# Activity
Exclude the pictures from your copy, and reproduce each entry below verbatim.

# Dataset extract

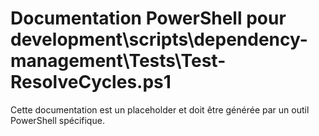 # Documentation PowerShell pour development\scripts\dependency-management\Tests\Test-ResolveCycles.ps1

Cette documentation est un placeholder et doit être générée par un outil PowerShell spécifique.
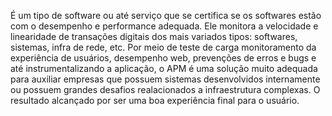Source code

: 
É um tipo de software ou até serviço que se certifica se os softwares estão com o desempenho e performance adequada. Ele monitora a velocidade e linearidade de transações digitais dos mais variados tipos: softwares, sistemas, infra de rede, etc. Por meio de teste de carga monitoramento da experiência de usuários, desempenho web, prevenções de erros e bugs e até instrumentalizando a aplicação, o APM é uma solução muito adequada para auxiliar empresas que possuem sistemas desenvolvidos internamente ou possuem grandes desafios realacionados a infraestrutura complexas. O resultado alcançado por ser uma boa experiência final para o usuário.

# Exercise result
 # Documentation PowerShell pour development\scripts\dependency-management\Tests\Test-ResolveCycles.ps1

Cette documentation est un placeholder et doit être générée par un outil PowerShell spécifique.
Source code

: 
É um tipo de software ou até serviço que se certifica se os softwares estão com o desempenho e performance adequada. Ele monitora a velocidade e linearidade de transações digitais dos mais variados tipos: softwares, sistemas, infra de rede, etc. Por meio de teste de carga monitoramento da experiência de usuários, desempenho web, prevenções de erros e bugs e até instrumentalizando a aplicação, o APM é uma solução muito adequada para auxiliar empresas que possuem sistemas desenvolvidos internamente ou possuem grandes desafios realacionados a infraestrutura complexas. O resultado alcançado por ser uma boa experiência final para o usuário.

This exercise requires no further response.